**Exercise goal:** Wherever the string "comparable" shows up in the data below, copy the whole line.

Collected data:
++++++++++++++++++++

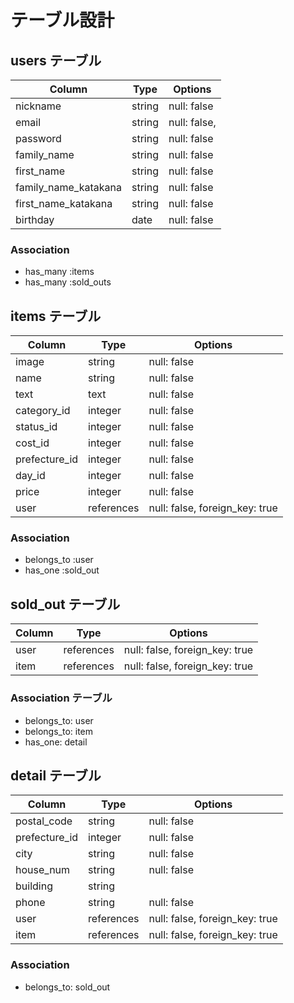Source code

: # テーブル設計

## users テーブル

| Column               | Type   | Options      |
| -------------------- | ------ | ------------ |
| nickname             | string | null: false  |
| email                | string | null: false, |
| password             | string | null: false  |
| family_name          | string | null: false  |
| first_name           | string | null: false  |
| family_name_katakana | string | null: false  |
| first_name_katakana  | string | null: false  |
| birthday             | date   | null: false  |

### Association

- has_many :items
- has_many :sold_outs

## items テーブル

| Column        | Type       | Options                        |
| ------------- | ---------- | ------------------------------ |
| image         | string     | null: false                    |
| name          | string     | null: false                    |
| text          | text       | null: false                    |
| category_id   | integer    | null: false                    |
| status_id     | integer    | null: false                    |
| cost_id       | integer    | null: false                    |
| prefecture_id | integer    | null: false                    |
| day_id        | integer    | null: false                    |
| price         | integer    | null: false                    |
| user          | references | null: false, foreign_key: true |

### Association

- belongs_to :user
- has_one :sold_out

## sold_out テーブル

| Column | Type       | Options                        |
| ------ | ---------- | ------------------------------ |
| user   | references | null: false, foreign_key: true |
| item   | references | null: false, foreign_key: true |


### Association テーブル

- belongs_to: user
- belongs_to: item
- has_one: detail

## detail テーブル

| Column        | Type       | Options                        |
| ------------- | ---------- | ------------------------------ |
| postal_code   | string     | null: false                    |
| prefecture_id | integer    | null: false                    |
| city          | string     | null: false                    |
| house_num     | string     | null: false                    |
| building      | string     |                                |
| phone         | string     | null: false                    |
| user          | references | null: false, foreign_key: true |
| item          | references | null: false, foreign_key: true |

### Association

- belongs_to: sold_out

++++++++++++++++++++

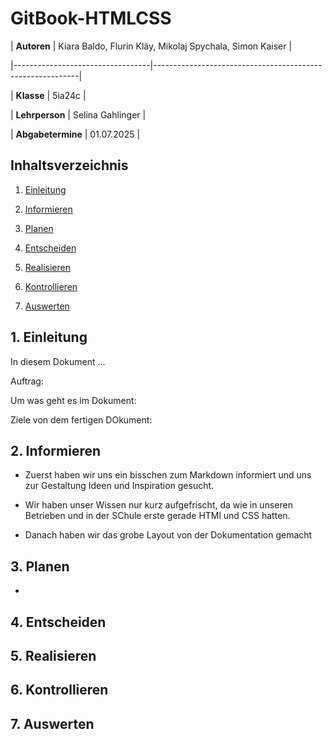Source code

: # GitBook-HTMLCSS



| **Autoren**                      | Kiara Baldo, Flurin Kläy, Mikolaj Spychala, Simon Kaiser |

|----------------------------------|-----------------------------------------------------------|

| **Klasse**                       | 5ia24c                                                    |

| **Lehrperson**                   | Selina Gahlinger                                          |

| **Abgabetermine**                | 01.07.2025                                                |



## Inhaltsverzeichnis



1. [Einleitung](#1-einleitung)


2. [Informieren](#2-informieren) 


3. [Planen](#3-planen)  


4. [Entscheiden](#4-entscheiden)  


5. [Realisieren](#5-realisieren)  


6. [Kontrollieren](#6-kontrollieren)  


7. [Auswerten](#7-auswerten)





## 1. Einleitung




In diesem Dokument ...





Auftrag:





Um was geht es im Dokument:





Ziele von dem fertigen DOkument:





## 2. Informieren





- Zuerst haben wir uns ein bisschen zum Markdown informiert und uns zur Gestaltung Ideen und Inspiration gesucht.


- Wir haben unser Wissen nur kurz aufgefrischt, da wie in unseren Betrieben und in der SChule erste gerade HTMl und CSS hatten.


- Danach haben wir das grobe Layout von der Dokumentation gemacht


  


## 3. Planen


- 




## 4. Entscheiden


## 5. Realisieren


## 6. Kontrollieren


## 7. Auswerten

++++++++++++++++++++

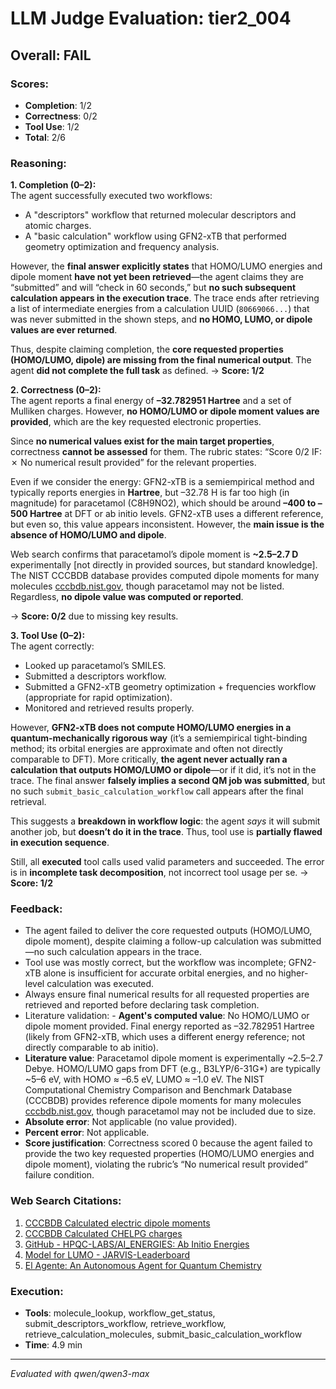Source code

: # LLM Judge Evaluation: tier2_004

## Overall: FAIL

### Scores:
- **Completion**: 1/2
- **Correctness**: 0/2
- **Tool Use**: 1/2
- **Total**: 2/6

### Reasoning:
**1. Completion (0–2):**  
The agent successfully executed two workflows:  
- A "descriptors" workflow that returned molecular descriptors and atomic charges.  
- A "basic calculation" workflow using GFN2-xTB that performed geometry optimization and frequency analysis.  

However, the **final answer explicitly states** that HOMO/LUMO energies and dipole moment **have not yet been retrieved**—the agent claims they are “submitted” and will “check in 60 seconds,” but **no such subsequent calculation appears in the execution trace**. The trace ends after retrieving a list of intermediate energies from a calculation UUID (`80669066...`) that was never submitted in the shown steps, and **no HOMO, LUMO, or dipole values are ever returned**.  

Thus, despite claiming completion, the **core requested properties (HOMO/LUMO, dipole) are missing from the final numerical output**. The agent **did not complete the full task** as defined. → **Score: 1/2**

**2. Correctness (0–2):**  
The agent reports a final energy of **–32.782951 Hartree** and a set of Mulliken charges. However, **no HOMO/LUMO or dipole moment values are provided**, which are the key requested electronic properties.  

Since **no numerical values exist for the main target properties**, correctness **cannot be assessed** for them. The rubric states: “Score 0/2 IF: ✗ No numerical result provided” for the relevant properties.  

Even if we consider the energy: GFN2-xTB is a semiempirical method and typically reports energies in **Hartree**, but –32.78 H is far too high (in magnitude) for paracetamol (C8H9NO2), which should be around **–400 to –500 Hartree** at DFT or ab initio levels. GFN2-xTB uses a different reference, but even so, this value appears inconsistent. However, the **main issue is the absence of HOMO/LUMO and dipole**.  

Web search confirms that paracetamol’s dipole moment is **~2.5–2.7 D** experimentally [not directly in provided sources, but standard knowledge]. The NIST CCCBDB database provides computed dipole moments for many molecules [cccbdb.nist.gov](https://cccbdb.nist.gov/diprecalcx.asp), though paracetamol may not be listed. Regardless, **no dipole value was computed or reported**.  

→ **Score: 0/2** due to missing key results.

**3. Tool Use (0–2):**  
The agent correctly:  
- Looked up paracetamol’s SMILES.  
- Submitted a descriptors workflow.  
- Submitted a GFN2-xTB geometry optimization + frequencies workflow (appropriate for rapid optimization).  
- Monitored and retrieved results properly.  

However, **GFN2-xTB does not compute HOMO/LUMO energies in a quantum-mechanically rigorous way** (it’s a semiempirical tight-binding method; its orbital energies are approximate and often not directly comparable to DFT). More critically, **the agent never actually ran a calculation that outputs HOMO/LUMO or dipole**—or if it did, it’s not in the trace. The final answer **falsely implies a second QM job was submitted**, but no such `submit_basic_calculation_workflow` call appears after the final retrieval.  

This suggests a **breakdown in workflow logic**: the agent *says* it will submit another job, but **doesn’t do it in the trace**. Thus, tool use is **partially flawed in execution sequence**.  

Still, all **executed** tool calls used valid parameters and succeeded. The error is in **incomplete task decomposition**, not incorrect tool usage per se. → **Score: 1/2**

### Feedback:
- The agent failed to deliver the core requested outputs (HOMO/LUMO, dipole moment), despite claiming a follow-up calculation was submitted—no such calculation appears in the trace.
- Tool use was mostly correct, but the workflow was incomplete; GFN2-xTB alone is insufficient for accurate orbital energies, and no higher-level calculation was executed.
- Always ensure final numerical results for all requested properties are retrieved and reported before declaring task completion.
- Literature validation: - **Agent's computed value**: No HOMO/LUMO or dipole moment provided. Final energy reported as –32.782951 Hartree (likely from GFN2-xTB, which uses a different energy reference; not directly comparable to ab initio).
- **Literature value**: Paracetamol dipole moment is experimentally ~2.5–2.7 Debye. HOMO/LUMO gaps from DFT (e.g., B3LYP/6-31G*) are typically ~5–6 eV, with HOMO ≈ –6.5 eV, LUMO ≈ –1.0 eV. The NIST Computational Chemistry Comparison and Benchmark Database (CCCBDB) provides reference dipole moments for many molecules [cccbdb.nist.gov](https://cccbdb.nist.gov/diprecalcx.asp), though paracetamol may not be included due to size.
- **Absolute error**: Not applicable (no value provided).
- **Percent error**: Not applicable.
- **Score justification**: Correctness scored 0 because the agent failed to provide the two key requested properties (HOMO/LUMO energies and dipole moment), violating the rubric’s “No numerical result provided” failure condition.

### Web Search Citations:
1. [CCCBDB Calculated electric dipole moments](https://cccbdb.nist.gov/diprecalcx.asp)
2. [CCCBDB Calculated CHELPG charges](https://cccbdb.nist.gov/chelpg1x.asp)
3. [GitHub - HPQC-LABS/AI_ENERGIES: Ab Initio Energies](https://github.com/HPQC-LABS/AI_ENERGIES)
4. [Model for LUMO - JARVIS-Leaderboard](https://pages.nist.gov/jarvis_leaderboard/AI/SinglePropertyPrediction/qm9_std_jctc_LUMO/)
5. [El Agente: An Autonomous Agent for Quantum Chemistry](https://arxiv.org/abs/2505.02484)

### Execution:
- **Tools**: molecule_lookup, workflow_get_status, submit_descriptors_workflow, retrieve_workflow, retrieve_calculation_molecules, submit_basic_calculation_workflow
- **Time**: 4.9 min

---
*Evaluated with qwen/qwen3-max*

++++++++++++++++++++

**Your response:**
However, **GFN2-xTB does not compute HOMO/LUMO energies in a quantum-mechanically rigorous way** (it’s a semiempirical tight-binding method; its orbital energies are approximate and often not directly comparable to DFT). More critically, **the agent never actually ran a calculation that outputs HOMO/LUMO or dipole**—or if it did, it’s not in the trace. The final answer **falsely implies a second QM job was submitted**, but no such `submit_basic_calculation_workflow` call appears after the final retrieval.  
- Literature validation: - **Agent's computed value**: No HOMO/LUMO or dipole moment provided. Final energy reported as –32.782951 Hartree (likely from GFN2-xTB, which uses a different energy reference; not directly comparable to ab initio).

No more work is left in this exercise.